[[ Entries provided open ]]

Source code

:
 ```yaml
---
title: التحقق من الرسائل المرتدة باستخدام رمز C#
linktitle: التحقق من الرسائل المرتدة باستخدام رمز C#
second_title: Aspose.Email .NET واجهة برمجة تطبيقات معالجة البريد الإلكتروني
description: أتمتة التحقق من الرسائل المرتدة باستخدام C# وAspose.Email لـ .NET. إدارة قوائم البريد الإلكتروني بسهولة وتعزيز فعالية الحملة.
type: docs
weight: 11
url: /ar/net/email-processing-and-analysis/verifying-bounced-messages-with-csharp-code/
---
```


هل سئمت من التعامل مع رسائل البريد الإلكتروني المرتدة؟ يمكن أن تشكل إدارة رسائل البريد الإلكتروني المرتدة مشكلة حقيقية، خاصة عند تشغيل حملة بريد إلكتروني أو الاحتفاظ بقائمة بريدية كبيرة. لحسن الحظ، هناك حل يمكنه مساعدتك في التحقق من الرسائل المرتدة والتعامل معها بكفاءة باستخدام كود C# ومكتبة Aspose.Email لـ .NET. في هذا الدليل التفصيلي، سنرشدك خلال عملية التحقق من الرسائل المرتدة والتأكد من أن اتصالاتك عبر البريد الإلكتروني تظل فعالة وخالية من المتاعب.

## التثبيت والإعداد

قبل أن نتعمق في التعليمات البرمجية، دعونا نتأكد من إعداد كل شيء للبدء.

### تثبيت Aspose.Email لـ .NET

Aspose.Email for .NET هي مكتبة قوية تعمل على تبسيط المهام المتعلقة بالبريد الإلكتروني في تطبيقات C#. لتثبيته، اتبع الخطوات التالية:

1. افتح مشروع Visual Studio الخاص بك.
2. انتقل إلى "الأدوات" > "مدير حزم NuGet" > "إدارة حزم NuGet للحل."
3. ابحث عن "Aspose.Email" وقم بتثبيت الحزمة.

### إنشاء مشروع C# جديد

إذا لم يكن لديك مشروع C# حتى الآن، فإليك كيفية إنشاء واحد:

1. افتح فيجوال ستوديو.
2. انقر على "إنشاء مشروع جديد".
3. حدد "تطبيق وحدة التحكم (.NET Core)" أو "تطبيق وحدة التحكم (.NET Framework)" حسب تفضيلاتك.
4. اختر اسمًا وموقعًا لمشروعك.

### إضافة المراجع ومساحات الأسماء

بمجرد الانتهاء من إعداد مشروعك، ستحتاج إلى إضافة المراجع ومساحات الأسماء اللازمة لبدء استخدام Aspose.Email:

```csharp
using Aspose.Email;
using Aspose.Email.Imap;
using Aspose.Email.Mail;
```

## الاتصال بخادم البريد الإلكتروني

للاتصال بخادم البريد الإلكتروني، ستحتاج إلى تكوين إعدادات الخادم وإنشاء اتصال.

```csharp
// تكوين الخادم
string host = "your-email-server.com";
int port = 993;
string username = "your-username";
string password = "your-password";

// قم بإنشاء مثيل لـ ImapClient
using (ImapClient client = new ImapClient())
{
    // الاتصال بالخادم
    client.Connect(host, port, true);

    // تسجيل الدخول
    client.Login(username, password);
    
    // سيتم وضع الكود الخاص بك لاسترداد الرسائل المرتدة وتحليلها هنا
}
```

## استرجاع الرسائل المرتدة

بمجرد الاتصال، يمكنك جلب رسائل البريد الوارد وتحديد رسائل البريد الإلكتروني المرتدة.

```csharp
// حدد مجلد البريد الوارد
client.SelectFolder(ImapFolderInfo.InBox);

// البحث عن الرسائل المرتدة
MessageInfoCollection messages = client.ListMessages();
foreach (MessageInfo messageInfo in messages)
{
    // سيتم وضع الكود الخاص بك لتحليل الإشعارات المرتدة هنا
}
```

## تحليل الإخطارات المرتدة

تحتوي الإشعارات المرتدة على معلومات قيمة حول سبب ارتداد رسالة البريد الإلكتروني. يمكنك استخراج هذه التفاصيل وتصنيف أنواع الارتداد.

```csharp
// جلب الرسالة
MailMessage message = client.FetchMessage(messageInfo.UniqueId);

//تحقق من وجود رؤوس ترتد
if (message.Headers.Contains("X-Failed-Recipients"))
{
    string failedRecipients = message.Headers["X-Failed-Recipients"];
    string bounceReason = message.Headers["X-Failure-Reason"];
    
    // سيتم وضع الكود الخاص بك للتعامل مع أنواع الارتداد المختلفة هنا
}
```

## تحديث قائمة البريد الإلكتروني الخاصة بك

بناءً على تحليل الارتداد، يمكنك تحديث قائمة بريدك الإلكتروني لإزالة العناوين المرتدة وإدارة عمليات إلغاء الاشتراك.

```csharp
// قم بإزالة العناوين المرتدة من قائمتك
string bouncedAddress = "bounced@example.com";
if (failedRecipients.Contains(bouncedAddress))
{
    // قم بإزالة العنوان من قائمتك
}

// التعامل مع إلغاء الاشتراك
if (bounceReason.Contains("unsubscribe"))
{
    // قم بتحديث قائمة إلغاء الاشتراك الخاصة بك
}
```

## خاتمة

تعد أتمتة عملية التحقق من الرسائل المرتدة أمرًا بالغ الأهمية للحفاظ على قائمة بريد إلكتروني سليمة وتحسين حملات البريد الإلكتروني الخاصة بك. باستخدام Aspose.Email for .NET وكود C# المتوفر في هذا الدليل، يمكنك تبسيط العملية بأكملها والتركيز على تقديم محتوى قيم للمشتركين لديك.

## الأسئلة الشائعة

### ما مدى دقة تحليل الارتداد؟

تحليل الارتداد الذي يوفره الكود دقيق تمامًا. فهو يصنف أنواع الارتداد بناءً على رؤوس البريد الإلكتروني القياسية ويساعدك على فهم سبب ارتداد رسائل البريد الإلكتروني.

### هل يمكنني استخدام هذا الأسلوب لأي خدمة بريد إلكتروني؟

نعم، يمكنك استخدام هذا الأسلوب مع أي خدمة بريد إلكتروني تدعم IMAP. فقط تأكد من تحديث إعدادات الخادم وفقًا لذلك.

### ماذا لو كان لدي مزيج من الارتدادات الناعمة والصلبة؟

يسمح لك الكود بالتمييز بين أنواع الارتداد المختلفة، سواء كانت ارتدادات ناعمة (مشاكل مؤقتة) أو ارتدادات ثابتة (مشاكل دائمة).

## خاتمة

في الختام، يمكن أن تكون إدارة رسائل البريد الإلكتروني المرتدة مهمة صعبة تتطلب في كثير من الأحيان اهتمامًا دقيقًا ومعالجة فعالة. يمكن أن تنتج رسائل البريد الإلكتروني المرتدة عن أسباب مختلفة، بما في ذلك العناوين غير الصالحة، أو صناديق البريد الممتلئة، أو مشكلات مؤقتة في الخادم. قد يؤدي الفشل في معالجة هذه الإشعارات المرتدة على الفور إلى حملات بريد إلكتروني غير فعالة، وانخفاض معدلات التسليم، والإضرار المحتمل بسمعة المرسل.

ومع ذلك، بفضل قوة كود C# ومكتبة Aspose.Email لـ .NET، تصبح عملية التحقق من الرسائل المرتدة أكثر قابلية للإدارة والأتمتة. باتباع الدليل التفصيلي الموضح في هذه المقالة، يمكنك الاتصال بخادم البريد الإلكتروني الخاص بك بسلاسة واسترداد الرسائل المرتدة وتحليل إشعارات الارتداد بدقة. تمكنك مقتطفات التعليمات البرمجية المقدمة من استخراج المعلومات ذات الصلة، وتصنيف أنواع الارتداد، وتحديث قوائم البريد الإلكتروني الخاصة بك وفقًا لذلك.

[[ Entries provided closed ]]

## Your assignment
Retype the data shown above so that each line matches the original.

## Response area
Source code

:
 ```yaml
---
title: التحقق من الرسائل المرتدة باستخدام رمز C#
linktitle: التحقق من الرسائل المرتدة باستخدام رمز C#
second_title: Aspose.Email .NET واجهة برمجة تطبيقات معالجة البريد الإلكتروني
description: أتمتة التحقق من الرسائل المرتدة باستخدام C# وAspose.Email لـ .NET. إدارة قوائم البريد الإلكتروني بسهولة وتعزيز فعالية الحملة.
type: docs
weight: 11
url: /ar/net/email-processing-and-analysis/verifying-bounced-messages-with-csharp-code/
---
```


هل سئمت من التعامل مع رسائل البريد الإلكتروني المرتدة؟ يمكن أن تشكل إدارة رسائل البريد الإلكتروني المرتدة مشكلة حقيقية، خاصة عند تشغيل حملة بريد إلكتروني أو الاحتفاظ بقائمة بريدية كبيرة. لحسن الحظ، هناك حل يمكنه مساعدتك في التحقق من الرسائل المرتدة والتعامل معها بكفاءة باستخدام كود C# ومكتبة Aspose.Email لـ .NET. في هذا الدليل التفصيلي، سنرشدك خلال عملية التحقق من الرسائل المرتدة والتأكد من أن اتصالاتك عبر البريد الإلكتروني تظل فعالة وخالية من المتاعب.

## التثبيت والإعداد

قبل أن نتعمق في التعليمات البرمجية، دعونا نتأكد من إعداد كل شيء للبدء.

### تثبيت Aspose.Email لـ .NET

Aspose.Email for .NET هي مكتبة قوية تعمل على تبسيط المهام المتعلقة بالبريد الإلكتروني في تطبيقات C#. لتثبيته، اتبع الخطوات التالية:

1. افتح مشروع Visual Studio الخاص بك.
2. انتقل إلى "الأدوات" > "مدير حزم NuGet" > "إدارة حزم NuGet للحل."
3. ابحث عن "Aspose.Email" وقم بتثبيت الحزمة.

### إنشاء مشروع C# جديد

إذا لم يكن لديك مشروع C# حتى الآن، فإليك كيفية إنشاء واحد:

1. افتح فيجوال ستوديو.
2. انقر على "إنشاء مشروع جديد".
3. حدد "تطبيق وحدة التحكم (.NET Core)" أو "تطبيق وحدة التحكم (.NET Framework)" حسب تفضيلاتك.
4. اختر اسمًا وموقعًا لمشروعك.

### إضافة المراجع ومساحات الأسماء

بمجرد الانتهاء من إعداد مشروعك، ستحتاج إلى إضافة المراجع ومساحات الأسماء اللازمة لبدء استخدام Aspose.Email:

```csharp
using Aspose.Email;
using Aspose.Email.Imap;
using Aspose.Email.Mail;
```

## الاتصال بخادم البريد الإلكتروني

للاتصال بخادم البريد الإلكتروني، ستحتاج إلى تكوين إعدادات الخادم وإنشاء اتصال.

```csharp
// تكوين الخادم
string host = "your-email-server.com";
int port = 993;
string username = "your-username";
string password = "your-password";

// قم بإنشاء مثيل لـ ImapClient
using (ImapClient client = new ImapClient())
{
    // الاتصال بالخادم
    client.Connect(host, port, true);

    // تسجيل الدخول
    client.Login(username, password);
    
    // سيتم وضع الكود الخاص بك لاسترداد الرسائل المرتدة وتحليلها هنا
}
```

## استرجاع الرسائل المرتدة

بمجرد الاتصال، يمكنك جلب رسائل البريد الوارد وتحديد رسائل البريد الإلكتروني المرتدة.

```csharp
// حدد مجلد البريد الوارد
client.SelectFolder(ImapFolderInfo.InBox);

// البحث عن الرسائل المرتدة
MessageInfoCollection messages = client.ListMessages();
foreach (MessageInfo messageInfo in messages)
{
    // سيتم وضع الكود الخاص بك لتحليل الإشعارات المرتدة هنا
}
```

## تحليل الإخطارات المرتدة

تحتوي الإشعارات المرتدة على معلومات قيمة حول سبب ارتداد رسالة البريد الإلكتروني. يمكنك استخراج هذه التفاصيل وتصنيف أنواع الارتداد.

```csharp
// جلب الرسالة
MailMessage message = client.FetchMessage(messageInfo.UniqueId);

//تحقق من وجود رؤوس ترتد
if (message.Headers.Contains("X-Failed-Recipients"))
{
    string failedRecipients = message.Headers["X-Failed-Recipients"];
    string bounceReason = message.Headers["X-Failure-Reason"];
    
    // سيتم وضع الكود الخاص بك للتعامل مع أنواع الارتداد المختلفة هنا
}
```

## تحديث قائمة البريد الإلكتروني الخاصة بك

بناءً على تحليل الارتداد، يمكنك تحديث قائمة بريدك الإلكتروني لإزالة العناوين المرتدة وإدارة عمليات إلغاء الاشتراك.

```csharp
// قم بإزالة العناوين المرتدة من قائمتك
string bouncedAddress = "bounced@example.com";
if (failedRecipients.Contains(bouncedAddress))
{
    // قم بإزالة العنوان من قائمتك
}

// التعامل مع إلغاء الاشتراك
if (bounceReason.Contains("unsubscribe"))
{
    // قم بتحديث قائمة إلغاء الاشتراك الخاصة بك
}
```

## خاتمة

تعد أتمتة عملية التحقق من الرسائل المرتدة أمرًا بالغ الأهمية للحفاظ على قائمة بريد إلكتروني سليمة وتحسين حملات البريد الإلكتروني الخاصة بك. باستخدام Aspose.Email for .NET وكود C# المتوفر في هذا الدليل، يمكنك تبسيط العملية بأكملها والتركيز على تقديم محتوى قيم للمشتركين لديك.

## الأسئلة الشائعة

### ما مدى دقة تحليل الارتداد؟

تحليل الارتداد الذي يوفره الكود دقيق تمامًا. فهو يصنف أنواع الارتداد بناءً على رؤوس البريد الإلكتروني القياسية ويساعدك على فهم سبب ارتداد رسائل البريد الإلكتروني.

### هل يمكنني استخدام هذا الأسلوب لأي خدمة بريد إلكتروني؟

نعم، يمكنك استخدام هذا الأسلوب مع أي خدمة بريد إلكتروني تدعم IMAP. فقط تأكد من تحديث إعدادات الخادم وفقًا لذلك.

### ماذا لو كان لدي مزيج من الارتدادات الناعمة والصلبة؟

يسمح لك الكود بالتمييز بين أنواع الارتداد المختلفة، سواء كانت ارتدادات ناعمة (مشاكل مؤقتة) أو ارتدادات ثابتة (مشاكل دائمة).

## خاتمة

في الختام، يمكن أن تكون إدارة رسائل البريد الإلكتروني المرتدة مهمة صعبة تتطلب في كثير من الأحيان اهتمامًا دقيقًا ومعالجة فعالة. يمكن أن تنتج رسائل البريد الإلكتروني المرتدة عن أسباب مختلفة، بما في ذلك العناوين غير الصالحة، أو صناديق البريد الممتلئة، أو مشكلات مؤقتة في الخادم. قد يؤدي الفشل في معالجة هذه الإشعارات المرتدة على الفور إلى حملات بريد إلكتروني غير فعالة، وانخفاض معدلات التسليم، والإضرار المحتمل بسمعة المرسل.

ومع ذلك، بفضل قوة كود C# ومكتبة Aspose.Email لـ .NET، تصبح عملية التحقق من الرسائل المرتدة أكثر قابلية للإدارة والأتمتة. باتباع الدليل التفصيلي الموضح في هذه المقالة، يمكنك الاتصال بخادم البريد الإلكتروني الخاص بك بسلاسة واسترداد الرسائل المرتدة وتحليل إشعارات الارتداد بدقة. تمكنك مقتطفات التعليمات البرمجية المقدمة من استخراج المعلومات ذات الصلة، وتصنيف أنواع الارتداد، وتحديث قوائم البريد الإلكتروني الخاصة بك وفقًا لذلك.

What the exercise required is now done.